**Directions for this task**
Find every line with the string "begin" in the material below and copy it.

[Start of section]

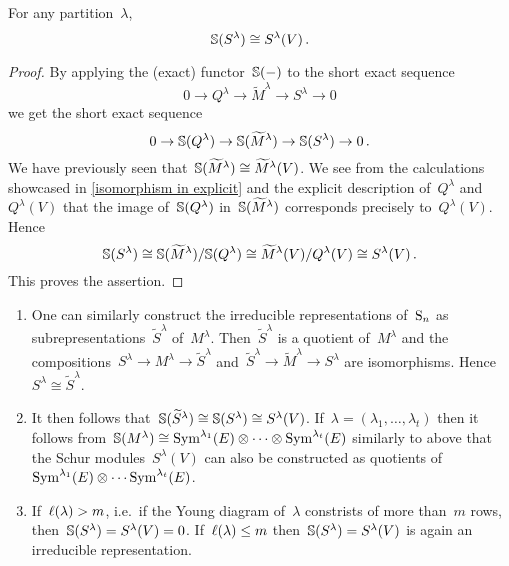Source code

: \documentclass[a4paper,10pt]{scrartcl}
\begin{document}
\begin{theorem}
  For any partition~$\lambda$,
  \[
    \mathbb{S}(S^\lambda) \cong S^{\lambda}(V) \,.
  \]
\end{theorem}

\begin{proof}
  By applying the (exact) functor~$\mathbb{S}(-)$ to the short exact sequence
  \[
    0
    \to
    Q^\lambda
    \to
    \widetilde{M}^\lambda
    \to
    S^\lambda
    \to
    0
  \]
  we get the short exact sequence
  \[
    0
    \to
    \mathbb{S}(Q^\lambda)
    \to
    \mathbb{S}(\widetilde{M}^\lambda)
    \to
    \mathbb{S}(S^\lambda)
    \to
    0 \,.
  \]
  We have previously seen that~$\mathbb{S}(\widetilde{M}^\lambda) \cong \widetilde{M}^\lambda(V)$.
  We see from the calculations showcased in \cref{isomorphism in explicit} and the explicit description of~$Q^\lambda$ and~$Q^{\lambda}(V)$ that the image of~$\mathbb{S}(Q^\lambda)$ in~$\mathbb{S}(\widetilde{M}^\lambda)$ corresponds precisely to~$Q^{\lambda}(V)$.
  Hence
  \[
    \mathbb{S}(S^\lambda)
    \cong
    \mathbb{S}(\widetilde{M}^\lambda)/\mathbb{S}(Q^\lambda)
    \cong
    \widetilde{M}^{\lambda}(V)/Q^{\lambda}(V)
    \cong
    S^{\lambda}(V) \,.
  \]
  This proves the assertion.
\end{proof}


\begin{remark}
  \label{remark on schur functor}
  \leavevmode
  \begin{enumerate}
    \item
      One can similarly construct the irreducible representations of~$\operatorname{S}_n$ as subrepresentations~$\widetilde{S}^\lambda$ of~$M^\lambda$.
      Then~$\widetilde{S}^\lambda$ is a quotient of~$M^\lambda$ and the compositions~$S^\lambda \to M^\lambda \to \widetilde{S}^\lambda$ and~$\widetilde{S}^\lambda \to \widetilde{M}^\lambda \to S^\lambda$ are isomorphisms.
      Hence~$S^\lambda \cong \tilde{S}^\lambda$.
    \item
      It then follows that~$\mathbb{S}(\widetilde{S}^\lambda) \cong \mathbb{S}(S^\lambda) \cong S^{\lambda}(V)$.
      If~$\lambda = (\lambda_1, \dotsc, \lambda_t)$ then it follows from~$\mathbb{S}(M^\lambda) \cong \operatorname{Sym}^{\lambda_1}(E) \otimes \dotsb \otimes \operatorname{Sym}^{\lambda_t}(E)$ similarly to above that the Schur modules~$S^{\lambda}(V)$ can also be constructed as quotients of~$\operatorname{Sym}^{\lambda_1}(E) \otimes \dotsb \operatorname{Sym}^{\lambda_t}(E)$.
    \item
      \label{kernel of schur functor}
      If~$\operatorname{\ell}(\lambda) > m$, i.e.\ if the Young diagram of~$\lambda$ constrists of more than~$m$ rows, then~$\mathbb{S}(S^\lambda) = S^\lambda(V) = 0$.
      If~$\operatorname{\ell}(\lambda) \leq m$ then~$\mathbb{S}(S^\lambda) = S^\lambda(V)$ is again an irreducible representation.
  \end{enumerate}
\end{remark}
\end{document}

[End of section]

**Solution to this exercise**
\begin{document}
\begin{theorem}
\begin{proof}
\begin{remark}
  \begin{enumerate}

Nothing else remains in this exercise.